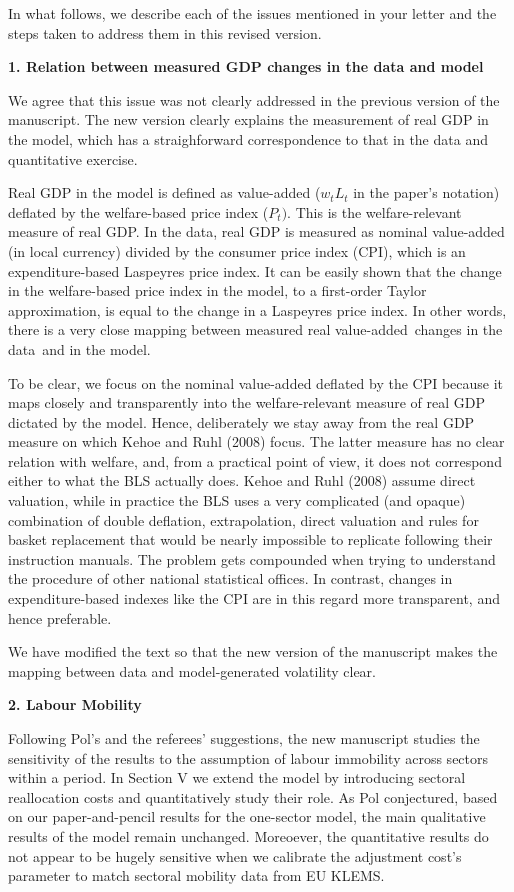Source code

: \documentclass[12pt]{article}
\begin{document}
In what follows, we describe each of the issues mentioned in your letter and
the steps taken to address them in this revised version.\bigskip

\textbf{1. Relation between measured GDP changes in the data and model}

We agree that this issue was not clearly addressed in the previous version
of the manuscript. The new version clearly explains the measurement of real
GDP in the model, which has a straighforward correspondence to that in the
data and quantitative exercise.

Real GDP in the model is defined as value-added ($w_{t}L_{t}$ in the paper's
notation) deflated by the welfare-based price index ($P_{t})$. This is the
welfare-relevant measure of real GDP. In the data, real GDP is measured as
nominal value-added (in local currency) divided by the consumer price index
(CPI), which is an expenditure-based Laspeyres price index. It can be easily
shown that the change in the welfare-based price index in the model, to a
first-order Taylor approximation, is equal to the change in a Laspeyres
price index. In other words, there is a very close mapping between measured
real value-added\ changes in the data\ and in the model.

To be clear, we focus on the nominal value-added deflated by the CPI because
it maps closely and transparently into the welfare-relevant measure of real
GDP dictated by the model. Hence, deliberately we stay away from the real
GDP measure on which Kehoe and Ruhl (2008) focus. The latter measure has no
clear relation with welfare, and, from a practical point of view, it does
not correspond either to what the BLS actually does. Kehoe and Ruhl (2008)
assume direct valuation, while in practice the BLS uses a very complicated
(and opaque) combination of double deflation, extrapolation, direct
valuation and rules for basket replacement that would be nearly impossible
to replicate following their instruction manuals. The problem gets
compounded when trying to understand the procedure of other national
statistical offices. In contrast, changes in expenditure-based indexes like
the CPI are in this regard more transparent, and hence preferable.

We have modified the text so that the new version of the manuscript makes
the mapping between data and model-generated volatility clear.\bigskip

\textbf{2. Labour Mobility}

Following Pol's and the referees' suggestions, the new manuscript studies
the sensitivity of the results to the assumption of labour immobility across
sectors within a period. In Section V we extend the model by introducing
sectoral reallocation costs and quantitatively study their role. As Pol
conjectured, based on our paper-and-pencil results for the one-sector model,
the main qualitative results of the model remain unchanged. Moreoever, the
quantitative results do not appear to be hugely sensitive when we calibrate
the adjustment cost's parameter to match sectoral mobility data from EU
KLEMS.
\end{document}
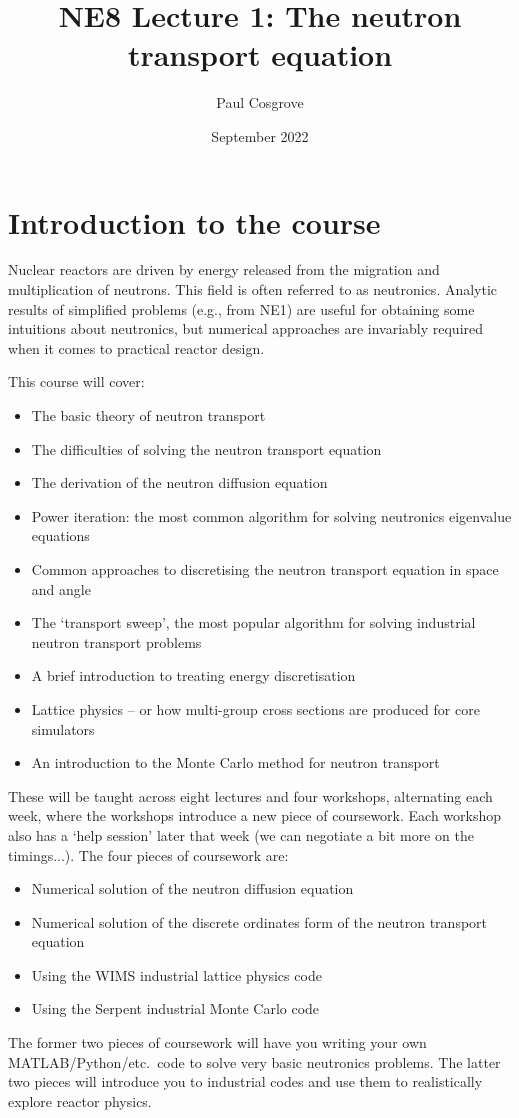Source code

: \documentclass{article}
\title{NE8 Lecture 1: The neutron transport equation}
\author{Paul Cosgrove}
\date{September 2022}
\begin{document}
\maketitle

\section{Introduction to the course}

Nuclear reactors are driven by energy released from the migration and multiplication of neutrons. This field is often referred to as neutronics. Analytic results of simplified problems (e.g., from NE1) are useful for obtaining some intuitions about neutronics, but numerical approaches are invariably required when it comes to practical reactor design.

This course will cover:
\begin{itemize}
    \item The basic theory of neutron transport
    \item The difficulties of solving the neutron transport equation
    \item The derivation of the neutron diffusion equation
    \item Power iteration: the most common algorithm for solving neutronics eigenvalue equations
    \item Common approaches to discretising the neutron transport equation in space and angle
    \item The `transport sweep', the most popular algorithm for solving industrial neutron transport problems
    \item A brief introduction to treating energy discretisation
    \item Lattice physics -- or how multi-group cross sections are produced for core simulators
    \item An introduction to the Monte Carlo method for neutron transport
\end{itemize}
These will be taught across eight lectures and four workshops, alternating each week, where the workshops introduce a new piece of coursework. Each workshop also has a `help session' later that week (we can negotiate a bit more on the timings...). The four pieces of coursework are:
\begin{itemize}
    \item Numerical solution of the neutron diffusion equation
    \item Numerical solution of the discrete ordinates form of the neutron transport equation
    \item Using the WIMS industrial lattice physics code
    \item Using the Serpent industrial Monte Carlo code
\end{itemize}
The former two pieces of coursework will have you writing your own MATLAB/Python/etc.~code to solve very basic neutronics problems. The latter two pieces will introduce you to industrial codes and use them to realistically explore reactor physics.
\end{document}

--

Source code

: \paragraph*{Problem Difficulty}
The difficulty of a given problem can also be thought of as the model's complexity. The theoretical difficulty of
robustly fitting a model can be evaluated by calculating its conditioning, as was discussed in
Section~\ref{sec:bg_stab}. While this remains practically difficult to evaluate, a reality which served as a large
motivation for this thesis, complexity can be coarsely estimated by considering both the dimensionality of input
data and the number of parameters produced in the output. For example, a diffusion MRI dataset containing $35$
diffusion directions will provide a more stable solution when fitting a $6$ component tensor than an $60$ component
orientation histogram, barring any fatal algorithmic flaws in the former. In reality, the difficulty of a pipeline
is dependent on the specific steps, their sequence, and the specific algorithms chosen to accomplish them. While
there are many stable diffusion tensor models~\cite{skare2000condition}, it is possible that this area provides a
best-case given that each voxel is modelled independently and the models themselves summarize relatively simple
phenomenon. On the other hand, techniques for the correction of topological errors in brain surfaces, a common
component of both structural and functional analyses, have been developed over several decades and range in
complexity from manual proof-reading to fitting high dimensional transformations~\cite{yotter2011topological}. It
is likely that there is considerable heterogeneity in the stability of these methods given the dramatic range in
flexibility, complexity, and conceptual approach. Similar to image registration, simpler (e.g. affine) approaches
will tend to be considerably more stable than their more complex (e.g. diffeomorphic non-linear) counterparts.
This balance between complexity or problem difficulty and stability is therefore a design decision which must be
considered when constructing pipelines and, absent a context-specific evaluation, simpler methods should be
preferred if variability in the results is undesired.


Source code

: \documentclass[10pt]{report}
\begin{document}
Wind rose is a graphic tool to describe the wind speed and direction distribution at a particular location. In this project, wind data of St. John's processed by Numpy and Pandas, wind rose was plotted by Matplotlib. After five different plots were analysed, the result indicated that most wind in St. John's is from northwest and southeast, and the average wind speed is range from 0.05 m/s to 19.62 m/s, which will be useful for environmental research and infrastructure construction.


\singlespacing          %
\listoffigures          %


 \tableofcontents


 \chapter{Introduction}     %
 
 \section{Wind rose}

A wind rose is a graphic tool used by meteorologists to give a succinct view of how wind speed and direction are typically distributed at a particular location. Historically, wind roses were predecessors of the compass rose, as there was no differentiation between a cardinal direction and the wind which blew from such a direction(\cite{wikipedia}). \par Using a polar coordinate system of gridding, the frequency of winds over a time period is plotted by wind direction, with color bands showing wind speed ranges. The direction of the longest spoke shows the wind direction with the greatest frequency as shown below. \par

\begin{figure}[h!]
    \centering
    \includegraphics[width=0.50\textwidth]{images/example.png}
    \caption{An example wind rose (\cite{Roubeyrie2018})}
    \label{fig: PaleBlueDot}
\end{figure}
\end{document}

---

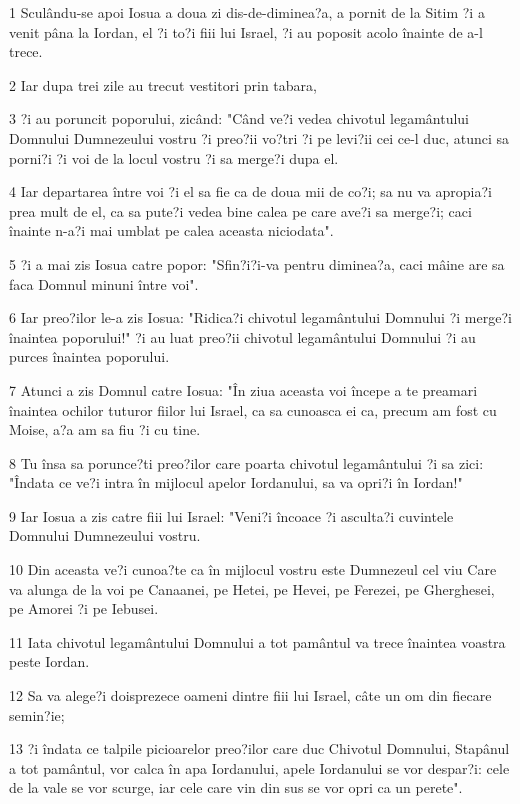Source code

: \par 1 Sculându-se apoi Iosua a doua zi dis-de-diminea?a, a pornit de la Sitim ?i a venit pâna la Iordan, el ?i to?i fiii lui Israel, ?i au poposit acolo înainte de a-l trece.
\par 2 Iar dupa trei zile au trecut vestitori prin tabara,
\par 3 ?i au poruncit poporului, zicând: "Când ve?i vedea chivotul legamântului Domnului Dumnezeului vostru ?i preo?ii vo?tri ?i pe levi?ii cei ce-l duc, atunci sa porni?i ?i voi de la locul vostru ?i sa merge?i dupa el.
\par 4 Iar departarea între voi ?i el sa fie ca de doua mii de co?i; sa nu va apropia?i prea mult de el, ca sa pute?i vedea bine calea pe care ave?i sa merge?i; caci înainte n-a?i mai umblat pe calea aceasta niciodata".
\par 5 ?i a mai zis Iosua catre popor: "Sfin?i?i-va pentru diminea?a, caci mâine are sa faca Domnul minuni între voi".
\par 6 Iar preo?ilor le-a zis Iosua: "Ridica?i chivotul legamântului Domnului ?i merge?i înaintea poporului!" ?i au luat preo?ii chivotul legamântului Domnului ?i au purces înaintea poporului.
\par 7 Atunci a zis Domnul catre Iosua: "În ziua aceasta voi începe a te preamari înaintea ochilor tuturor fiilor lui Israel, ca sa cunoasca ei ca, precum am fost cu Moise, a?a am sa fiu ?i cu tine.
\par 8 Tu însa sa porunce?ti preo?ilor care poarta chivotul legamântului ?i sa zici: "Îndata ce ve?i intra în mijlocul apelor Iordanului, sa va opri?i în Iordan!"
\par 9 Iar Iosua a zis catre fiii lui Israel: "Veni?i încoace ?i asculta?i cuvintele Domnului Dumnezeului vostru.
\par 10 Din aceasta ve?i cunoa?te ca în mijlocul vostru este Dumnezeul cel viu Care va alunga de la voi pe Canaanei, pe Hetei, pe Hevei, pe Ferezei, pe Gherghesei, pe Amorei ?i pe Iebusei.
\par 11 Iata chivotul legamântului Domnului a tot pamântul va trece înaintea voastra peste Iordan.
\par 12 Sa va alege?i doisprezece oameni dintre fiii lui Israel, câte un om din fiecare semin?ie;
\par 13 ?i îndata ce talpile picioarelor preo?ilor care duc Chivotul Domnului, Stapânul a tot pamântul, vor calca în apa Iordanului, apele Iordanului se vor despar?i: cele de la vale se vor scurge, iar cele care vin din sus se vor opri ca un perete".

● **Exercise goal**: Considering only the material above, set down every line from the one with "Domnului Dumnezeului vostru." to the one with "13 ?i îndata", inclusive, exactly as written.

● **Solution below**:
\par 9 Iar Iosua a zis catre fiii lui Israel: "Veni?i încoace ?i asculta?i cuvintele Domnului Dumnezeului vostru.
\par 10 Din aceasta ve?i cunoa?te ca în mijlocul vostru este Dumnezeul cel viu Care va alunga de la voi pe Canaanei, pe Hetei, pe Hevei, pe Ferezei, pe Gherghesei, pe Amorei ?i pe Iebusei.
\par 11 Iata chivotul legamântului Domnului a tot pamântul va trece înaintea voastra peste Iordan.
\par 12 Sa va alege?i doisprezece oameni dintre fiii lui Israel, câte un om din fiecare semin?ie;
\par 13 ?i îndata ce talpile picioarelor preo?ilor care duc Chivotul Domnului, Stapânul a tot pamântul, vor calca în apa Iordanului, apele Iordanului se vor despar?i: cele de la vale se vor scurge, iar cele care vin din sus se vor opri ca un perete".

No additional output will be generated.